A twin study assessing possible associations between bullying and depressive symptoms found that additive genetic influences accounted for 65% of the variance in symptoms of depression and anxiety (Connolly and Beaver 2016). At the same time, this genetic influence might also contribute to the risk of bullying victimization through, for example, the serotonin system and problem-solving strategies (Connolly and Beaver 2016). Regarding the former, genetic variations have been linked to differences in stress resilience (Southwick et al. 2005). For the latter, adolescent victims of bullying have reported more emotional coping than non-victims (Undheim et al. 2016). This was in turn linked to depressive symptoms (Undheim et al. 2016). Interestingly, shame, bodily shame in particular, was shown to increase the risk for chronic peer victimization (Irwin et al. 2019a), which supports the idea of a self-reinforcing loop between bullying and depressive symptoms, with shame at the centre. Shame of one’s body may have serious effects on behaviour and confidence in social contexts (Gilbert 1997). Body surveillance, considered a behavioural manifestation of self-objectification, was suggested to be associated with disordered eating via body shame (Slater and Tiggemann 2010). We did not assess eating behaviour in this study, which should be taken into account when interpreting the study results. Although this topic lies beyond the scope of the present study, it should be emphasized that depressive symptoms are not the only, or worst, consequence of victimization by bullying (Rafiq et al. 2018; Zarate-Garza et al. 2017).

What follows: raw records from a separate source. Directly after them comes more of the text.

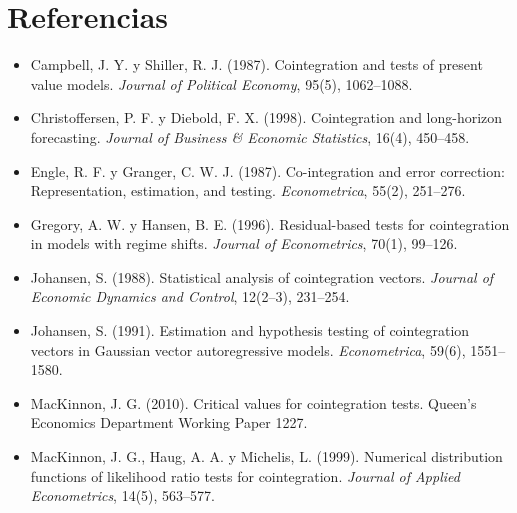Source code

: \section*{Referencias}
\begin{itemize}[leftmargin=*]
  \item Campbell, J. Y. y Shiller, R. J. (1987). Cointegration and tests of present value models. \emph{Journal of
        Political Economy}, 95(5), 1062--1088.
  \item Christoffersen, P. F. y Diebold, F. X. (1998). Cointegration and long-horizon forecasting. \emph{Journal of
        Business \& Economic Statistics}, 16(4), 450--458.
  \item Engle, R. F. y Granger, C. W. J. (1987). Co-integration and error correction: Representation, estimation,
        and testing. \emph{Econometrica}, 55(2), 251--276.
  \item Gregory, A. W. y Hansen, B. E. (1996). Residual-based tests for cointegration in models with regime
        shifts. \emph{Journal of Econometrics}, 70(1), 99--126.
  \item Johansen, S. (1988). Statistical analysis of cointegration vectors. \emph{Journal of Economic Dynamics and
        Control}, 12(2--3), 231--254.
  \item Johansen, S. (1991). Estimation and hypothesis testing of cointegration vectors in Gaussian vector
        autoregressive models. \emph{Econometrica}, 59(6), 1551--1580.
  \item MacKinnon, J. G. (2010). Critical values for cointegration tests. Queen's Economics Department Working
        Paper 1227.
  \item MacKinnon, J. G., Haug, A. A. y Michelis, L. (1999). Numerical distribution functions of likelihood ratio
        tests for cointegration. \emph{Journal of Applied Econometrics}, 14(5), 563--577.
\end{itemize}
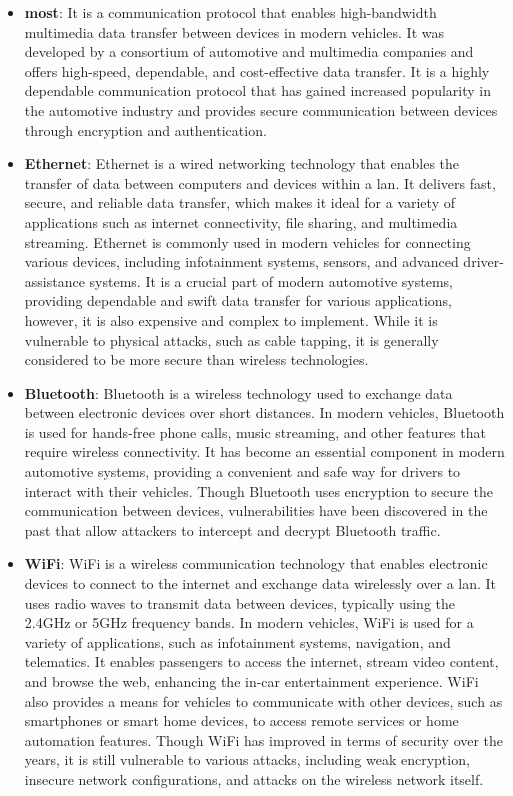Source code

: \begin{itemize}
    \item \textbf{\acrlong{most}}: It is a communication protocol that enables high-bandwidth multimedia data transfer between devices in modern vehicles. 
    It was developed by a consortium of automotive and multimedia companies and offers high-speed, dependable, and cost-effective data transfer.
    It is a highly dependable communication protocol that has gained increased popularity in the automotive industry and
    provides secure communication between devices through encryption and authentication.

    \item \textbf{Ethernet}: Ethernet is a wired networking technology that enables the transfer of data between computers and devices within a \acrshort{lan}.
    It delivers fast, secure, and reliable data transfer, which makes it ideal for a variety of applications such as internet connectivity, file sharing, and multimedia streaming.
    Ethernet is commonly used in modern vehicles for connecting various devices, including infotainment systems, sensors, and advanced driver-assistance systems. 
    It is a crucial part of modern automotive systems, providing dependable and swift data transfer for various applications, however, it is also expensive and complex to implement.
    While it is vulnerable to physical attacks, such as cable tapping, it is generally considered to be more secure than wireless technologies.

    \item \textbf{Bluetooth}: Bluetooth is a wireless technology used to exchange data between electronic devices over short distances.
    In modern vehicles, Bluetooth is used for hands-free phone calls, music streaming, and other features that require wireless connectivity. 
    It has become an essential component in modern automotive systems, providing a convenient and safe way for drivers to interact with their vehicles.
    Though Bluetooth uses encryption to secure the communication between devices, vulnerabilities have been discovered in the past that allow attackers to intercept and decrypt Bluetooth traffic.

    \item \textbf{WiFi}: WiFi is a wireless communication technology that enables electronic devices to connect to the internet and exchange data wirelessly over a \acrshort{lan}.
    It uses radio waves to transmit data between devices, typically using the 2.4GHz or 5GHz frequency bands.
    In modern vehicles, WiFi is used for a variety of applications, such as infotainment systems, navigation, and telematics. 
    It enables passengers to access the internet, stream video content, and browse the web, enhancing the in-car entertainment experience. 
    WiFi also provides a means for vehicles to communicate with other devices, such as smartphones or smart home devices, to access remote services or home automation features.
    Though WiFi has improved in terms of security over the years, it is still vulnerable to various attacks, including weak encryption, insecure network configurations, and attacks on the wireless network itself.
    

\end{itemize}

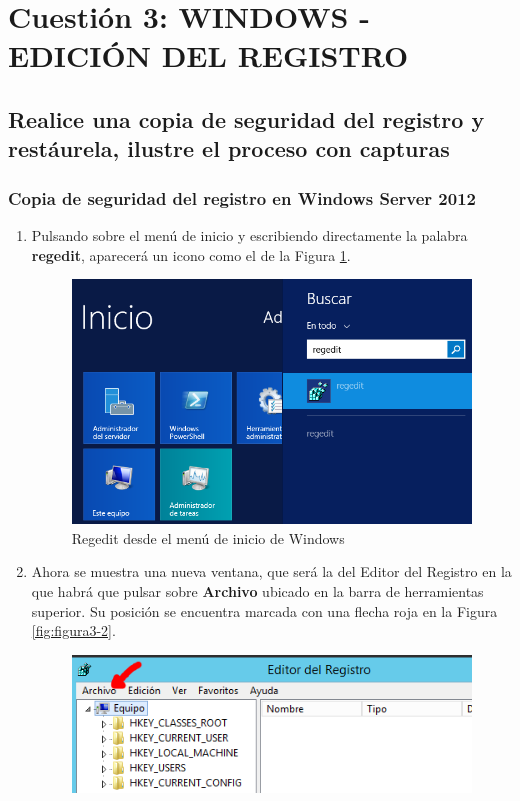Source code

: \section{Cuestión 3: WINDOWS - EDICIÓN DEL REGISTRO}
\subsection{Realice una copia de seguridad del registro y restáurela,
	ilustre el proceso con capturas}

\subsubsection{Copia de seguridad del registro en Windows Server 2012\cite{enlace7}}
	\begin{enumerate}
		\item Pulsando sobre el menú de inicio y escribiendo directamente la palabra \textbf{regedit}, aparecerá un icono como el de la Figura \ref{fig:figura3-1}.
			\begin{figure}[H] %
				\centering
				\includegraphics[scale=0.6]{figuras/ejercicio3/figura3-1.png} 
				\caption{Regedit desde el menú de inicio de Windows} 
				\label{fig:figura3-1}
			\end{figure} 
		\item Ahora se muestra una nueva ventana, que será la del Editor del Registro en la que habrá que pulsar sobre \textbf{Archivo} ubicado en la barra de herramientas superior. Su posición se encuentra marcada con una flecha roja en la Figura \ref{fig:figura3-2}.
			\begin{figure}[H] %
				\centering
				\includegraphics[scale=0.9]{figuras/ejercicio3/figura3-2.png} 

\end{figure}
\end{enumerate}
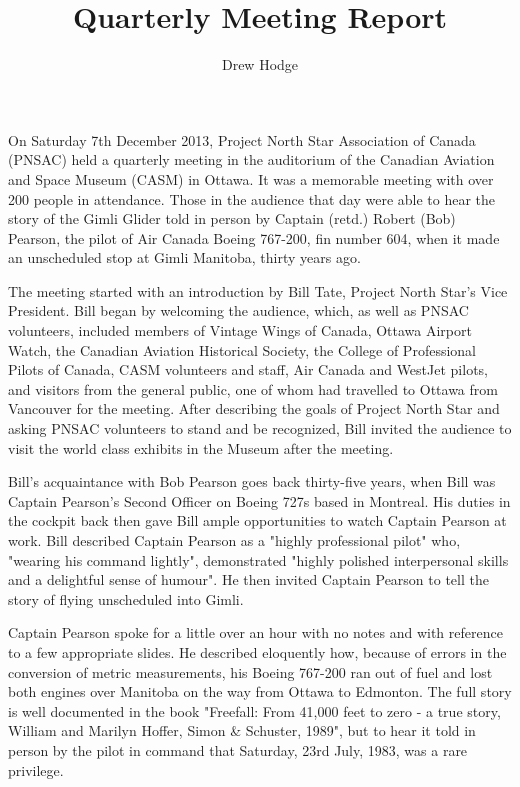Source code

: 



\title{Quarterly Meeting Report}
\author{Drew Hodge}

\maketitle

On Saturday 7th December 2013, Project North Star Association of
Canada (PNSAC) held a quarterly meeting in the auditorium of the
Canadian Aviation and Space Museum (CASM) in Ottawa. It was a
memorable meeting with over 200 people in attendance. Those in the
audience that day were able to hear the story of the Gimli Glider told
in person by Captain (retd.) Robert (Bob) Pearson, the pilot of Air
Canada Boeing 767-200, fin number 604, when it made an unscheduled
stop at Gimli Manitoba, thirty years ago.

The meeting started with an introduction by Bill Tate, Project North
Star's Vice President.  Bill began by welcoming the audience, which,
as well as PNSAC volunteers, included members of Vintage Wings of
Canada, Ottawa Airport Watch, the Canadian Aviation Historical
Society, the College of Professional Pilots of Canada, CASM volunteers
and staff, Air Canada and WestJet pilots, and visitors from the
general public, one of whom had travelled to Ottawa from Vancouver for
the meeting. After describing the goals of Project North Star and
asking PNSAC volunteers to stand and be recognized, Bill invited the
audience to visit the world class exhibits in the Museum after the
meeting.

Bill's acquaintance with Bob Pearson goes back thirty-five years, when
Bill was Captain Pearson's Second Officer on Boeing 727s based in
Montreal. His duties in the cockpit back then gave Bill ample
opportunities to watch Captain Pearson at work. Bill described Captain
Pearson as a "highly professional pilot" who, "wearing his command
lightly", demonstrated "highly polished interpersonal skills and a
delightful sense of humour".  He then invited Captain Pearson to tell
the story of flying unscheduled into Gimli.

Captain Pearson spoke for a little over an hour with no notes and with
reference to a few appropriate slides.  He described eloquently how,
because of errors in the conversion of metric measurements, his Boeing
767-200 ran out of fuel and lost both engines over Manitoba on the way
from Ottawa to Edmonton. The full story is well documented in the book
"Freefall: From 41,000 feet to zero - a true story, William and
Marilyn Hoffer, Simon \& Schuster, 1989", but to hear it told in
person by the pilot in command that Saturday, 23rd July, 1983, was a
rare privilege.

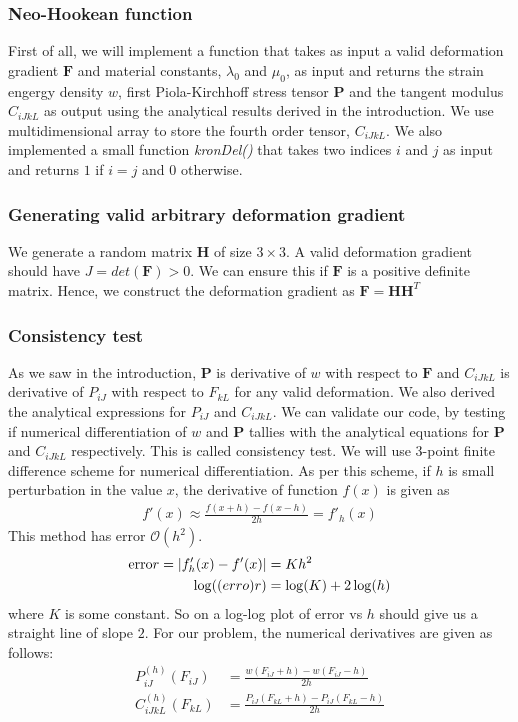 \documentclass[../main.tex]{subfiles}
\begin{document}
\subsubsection{Neo-Hookean function}
First of all, we will implement a function that takes as input a valid
deformation gradient $\mathbf{F}$ and material constants, $\lambda_0$
and $\mu_0$, as input and returns the strain engergy density $w$,
first Piola-Kirchhoff stress tensor $\mathbf{P}$ and the tangent
modulus $C_{iJkL}$ as output using the analytical results derived in
the introduction. We use multidimensional array to store the fourth
order tensor, $C_{iJkL}$. We also implemented a small function
\textit{kronDel()} that takes two indices $i$ and $j$ as input and
returns $1$ if $i=j$ and $0$ otherwise.
\subsubsection{Generating valid arbitrary deformation gradient}
We generate a random matrix $\mathbf{H}$ of size $3\times 3$. A valid
deformation gradient should have $J = det(\mathbf{F}) > 0$. We can
ensure this if $\mathbf{F}$ is a positive definite matrix. Hence, we
construct the deformation gradient as $\mathbf{F} = \mathbf{HH}^T$
\subsubsection{Consistency test}
\label{sec:consistency}
As we saw in the introduction, $\mathbf{P}$ is derivative of $w$ with
respect to $\mathbf{F}$ and $C_{iJkL}$ is derivative of $P_{iJ}$ with
respect to $F_{kL}$ for any valid deformation. We also derived the
analytical expressions for $P_{iJ}$ and $C_{iJkL}$. We can validate
our code, by testing if numerical differentiation of $w$ and
$\mathbf{P}$ tallies with the analytical equations for $\mathbf{P}$
and $C_{iJkL}$ respectively. This is called consistency test.  We will
use 3-point finite difference scheme for numerical differentiation. As
per this scheme, if $h$ is small perturbation in the value $x$, the
derivative of function $f(x)$ is given as
\begin{align*}
  f'(x) \approx \frac{f(x+h)-f(x-h)}{2h} = f'_h(x)
\end{align*}
This method has error $\mathcal{O}(h^2)$.
\begin{align*}
  \text{erro}r = |f'_h(x) - f'(x)| &= Kh^2\\
  \log(\text(erro)r) &= \log(K) + 2\log(h)\\
\end{align*}
where $K$ is some constant. So on a log-log plot of $\text{error}$ vs
$h$ should give us a straight line of slope $2$.  For our problem, the
numerical derivatives are given as follows:
\begin{align*}
  P^{(h)}_{iJ}(F_{iJ}) &= \frac{w(F_{iJ}+h) - w(F_{iJ}-h)}{2h}\\
  C^{(h)}_{iJkL}(F_{kL})&=\frac{P_{iJ}(F_{kL}+h) - P_{iJ}(F_{kL}-h)}{2h}\\
\end{align*}
\end{document}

Considering the additive effect of genetic vulnerabilities (which we cannot change) and the environment (which we might be able to change), we should focus on reducing bullying irrespective of its nature, and provide adolescent bullying victims with tools to cope with their situation without blame on the victim or on the perpetrator (Weber et al. 2013). Researchers should consider including bullying when investigating BMI and depressive symptoms in future studies. It might also be fruitful to investigate the association of different depressive symptoms separately to elucidate these relationships.

Strengths and limitations

One of the major strengths of this study is the longitudinal design with three time points of data collection that encompassed most of the adolescent years up to adulthood. In addition, we analysed the association between the parameters of interest separately in females and in males, which revealed different patterns. Another strength was that we used international age- and sex-specific cut-offs for BMI, which are important during the adolescent years when the body changes, sometimes rapidly. When analysing W3 dropouts, results showed that none of the most important study variables (BMI category, depressive symptoms, high bullying scores or ethnicity) had any significant impact. One limitation of this study was the use of self-evaluation reports, which could either under- or overestimate key variables. Body composition or disordered eating was not assessed and could therefore not be taken into account. The response frequency was low (about 39.6%) for W1. The dropout analyses showed that more males than females had missing data for W3, which could have affected the level of significance for the observed differences.

Conclusion

Overall, we found overweight and obesity associated with future depressive symptoms in this sample of Swedish adolescents deriving from the community. The strength of this association was minor, compared to self-reported bullying victimization that was an important risk factor for future depressive symptoms, even after six years. Bullying and BMI showed an interaction effect on future depressive symptoms, but with indications of different patterns for females and males. With this in mind, further action needs to be taken to stop ongoing and to prevent future bullying. One highly speculative issue that should be investigated concerns whether the focus on weight reduction in schools or at home increases the perceived stigma for adolescents, who are in a sensitive period during their life. Despite the good intentions, could this focus lead to lower self-esteem, increased shame, or have an impact on perceived weight, and, therefore, be harmful?